File Chunk Deduplication
Not yet implemented, but scoped out here:
Benefits of the Merkle Tree
Hopefully if you are new to Merkle Trees, this should give you a good intuition for how they work in practice. There are a few nice properties of a Merkle Tree as our data structure.
-
When we add, remove or change a file, we only need to update the subtree that contains that file. This means the storage grows logarithmically with the number of files in the repository instead of linearly.
-
To recompute the root hash of a commit, we only need to hash the file paths and the hashes of the files that have changed.

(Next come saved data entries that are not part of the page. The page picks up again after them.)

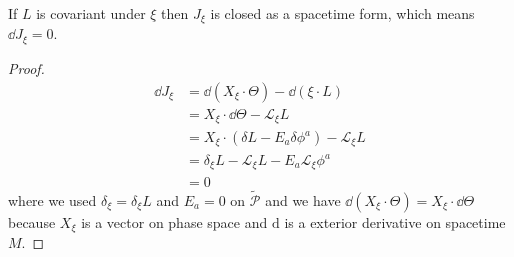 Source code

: \documentclass[10pt]{article}
\begin{document}
\begin{claim}
    If $L$ is covariant under $\xi$ then $J_{\xi}$ is closed as a spacetime form, which means $\dd{J_\xi}=0$.
\end{claim}
\begin{proof}
    \begin{equation}
        \begin{split}
            \dd{J_\xi}&=\dd{(X_\xi\cdot\Theta)}-\dd{(\xi\cdot L)}\\
                      &=X_\xi\cdot\dd{\Theta}-\mathcal{L}_\xi L\\
                      &=X_{\xi}\cdot\left(\delta L-E_a\delta\phi^a\right)-\mathcal{L}_\xi L\\
                      &=\delta_\xi L-\mathcal{L}_\xi L-E_a\mathcal{L}_\xi \phi^a\\
                      &=0
        \end{split}
    \end{equation}
    where we used $\delta_\xi=\delta_\xi L$ and $E_a=0$ on $\widetilde{\mathcal{P}}$ and we have $\dd{(X_\xi\cdot\Theta)}=X_\xi\cdot\dd{\Theta}$ because $X_\xi$ is a vector on phase space and $\mathrm{d}$ is a exterior derivative on spacetime $M$.
\end{proof}
\end{document}
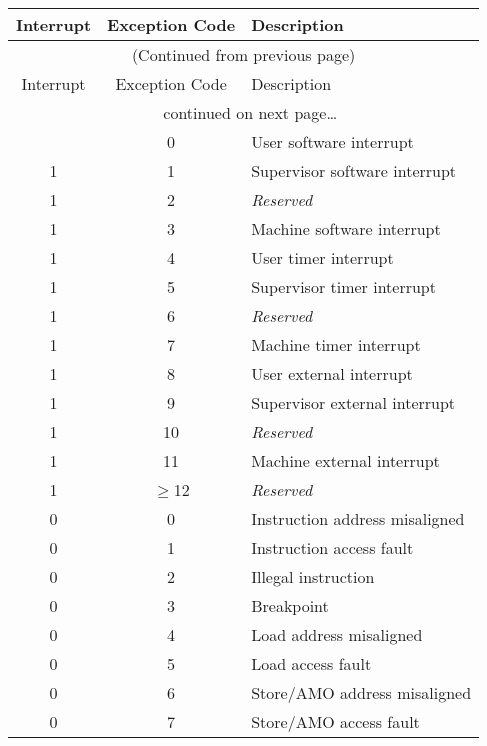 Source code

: \begin{longtable}[]{@{}ccl@{}}
\toprule
Interrupt & Exception Code & Description\tabularnewline
\midrule
\endfirsthead
\multicolumn{3}{c}{{(Continued from previous page)}} \\

\toprule
Interrupt & Exception Code & Description\tabularnewline
\midrule
\endhead

\midrule \multicolumn{3}{c}{{\tablename\ \thetable{} continued on next page\ldots}} \\
\endfoot

\endlastfoot
  1         & 0               & User software interrupt \\
  1         & 1               & Supervisor software interrupt \\
  1         & 2               & \emph{Reserved} \\
  1         & 3               & Machine software interrupt \\ \hline
  1         & 4               & User timer interrupt \\
  1         & 5               & Supervisor timer interrupt \\
  1         & 6               & \emph{Reserved} \\
  1         & 7               & Machine timer interrupt \\ \hline
  1         & 8               & User external interrupt \\
  1         & 9               & Supervisor external interrupt \\
  1         & 10              & \emph{Reserved} \\
  1         & 11              & Machine external interrupt \\ \hline
  1         & $\ge$12         & \emph{Reserved} \\ \hline
  0         & 0               & Instruction address misaligned \\
  0         & 1               & Instruction access fault \\
  0         & 2               & Illegal instruction \\
  0         & 3               & Breakpoint \\
  0         & 4               & Load address misaligned \\
  0         & 5               & Load access fault \\
  0         & 6               & Store/AMO address misaligned \\
  0         & 7               & Store/AMO access fault \\

\end{longtable}
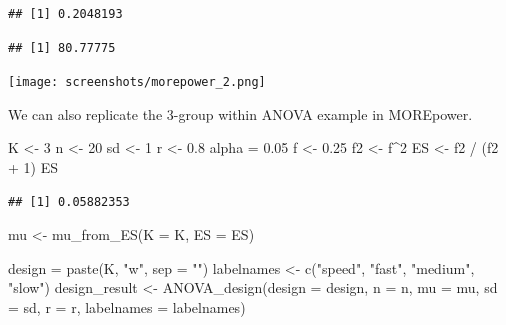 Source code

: \documentclass[
]{book}
\newenvironment{Shaded}{\begin{snugshade}}{\end{snugshade}}
\newcommand{\AttributeTok}[1]{\textcolor[rgb]{0.77,0.63,0.00}{#1}}
\newcommand{\DecValTok}[1]{\textcolor[rgb]{0.00,0.00,0.81}{#1}}
\newcommand{\FloatTok}[1]{\textcolor[rgb]{0.00,0.00,0.81}{#1}}
\newcommand{\FunctionTok}[1]{\textcolor[rgb]{0.00,0.00,0.00}{#1}}
\newcommand{\NormalTok}[1]{#1}
\newcommand{\OtherTok}[1]{\textcolor[rgb]{0.56,0.35,0.01}{#1}}
\newcommand{\SpecialCharTok}[1]{\textcolor[rgb]{0.00,0.00,0.00}{#1}}
\newcommand{\StringTok}[1]{\textcolor[rgb]{0.31,0.60,0.02}{#1}}
\begin{document}
\begin{verbatim}
## [1] 0.2048193
\end{verbatim}

\begin{Shaded}
\end{Shaded}

\begin{verbatim}
## [1] 80.77775
\end{verbatim}

\texttt{[image: screenshots/morepower\_2.png]}

We can also replicate the 3-group within ANOVA example in MOREpower.

\begin{Shaded}
\begin{Highlighting}[]
\NormalTok{K }\OtherTok{\textless{}{-}} \DecValTok{3}
\NormalTok{n }\OtherTok{\textless{}{-}} \DecValTok{20}
\NormalTok{sd }\OtherTok{\textless{}{-}} \DecValTok{1}
\NormalTok{r }\OtherTok{\textless{}{-}} \FloatTok{0.8}
\NormalTok{alpha }\OtherTok{=} \FloatTok{0.05}
\NormalTok{f }\OtherTok{\textless{}{-}} \FloatTok{0.25}
\NormalTok{f2 }\OtherTok{\textless{}{-}}\NormalTok{ f}\SpecialCharTok{\^{}}\DecValTok{2}
\NormalTok{ES }\OtherTok{\textless{}{-}}\NormalTok{ f2 }\SpecialCharTok{/}\NormalTok{ (f2 }\SpecialCharTok{+} \DecValTok{1}\NormalTok{)}
\NormalTok{ES}
\end{Highlighting}
\end{Shaded}

\begin{verbatim}
## [1] 0.05882353
\end{verbatim}

\begin{Shaded}
\begin{Highlighting}[]
\NormalTok{mu }\OtherTok{\textless{}{-}} \FunctionTok{mu\_from\_ES}\NormalTok{(}\AttributeTok{K =}\NormalTok{ K, }\AttributeTok{ES =}\NormalTok{ ES)}

\NormalTok{design }\OtherTok{=} \FunctionTok{paste}\NormalTok{(K, }\StringTok{"w"}\NormalTok{, }\AttributeTok{sep =} \StringTok{""}\NormalTok{)}
\NormalTok{labelnames }\OtherTok{\textless{}{-}} \FunctionTok{c}\NormalTok{(}\StringTok{"speed"}\NormalTok{, }\StringTok{"fast"}\NormalTok{, }\StringTok{"medium"}\NormalTok{, }\StringTok{"slow"}\NormalTok{)}
\NormalTok{design\_result }\OtherTok{\textless{}{-}} \FunctionTok{ANOVA\_design}\NormalTok{(}\AttributeTok{design =}\NormalTok{ design,}
                   \AttributeTok{n =}\NormalTok{ n, }
                   \AttributeTok{mu =}\NormalTok{ mu, }
                   \AttributeTok{sd =}\NormalTok{ sd, }
                   \AttributeTok{r =}\NormalTok{ r, }
                   \AttributeTok{labelnames =}\NormalTok{ labelnames)}
\end{Highlighting}
\end{Shaded}
\end{document}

This means we can efficiently verify the integrity of the data by recomputing subtrees instead of the whole tree.
-
We can use it to understand the small chunks of the data that changes when transferring over the network when syncing repositories.
-
Since each subtree is also a merkle tree, this will allow us to clone small subtrees, make changes, and push them back up to the parent. This can be powerful when you only want to update the README for example but have a directory of images you are not planning on changing.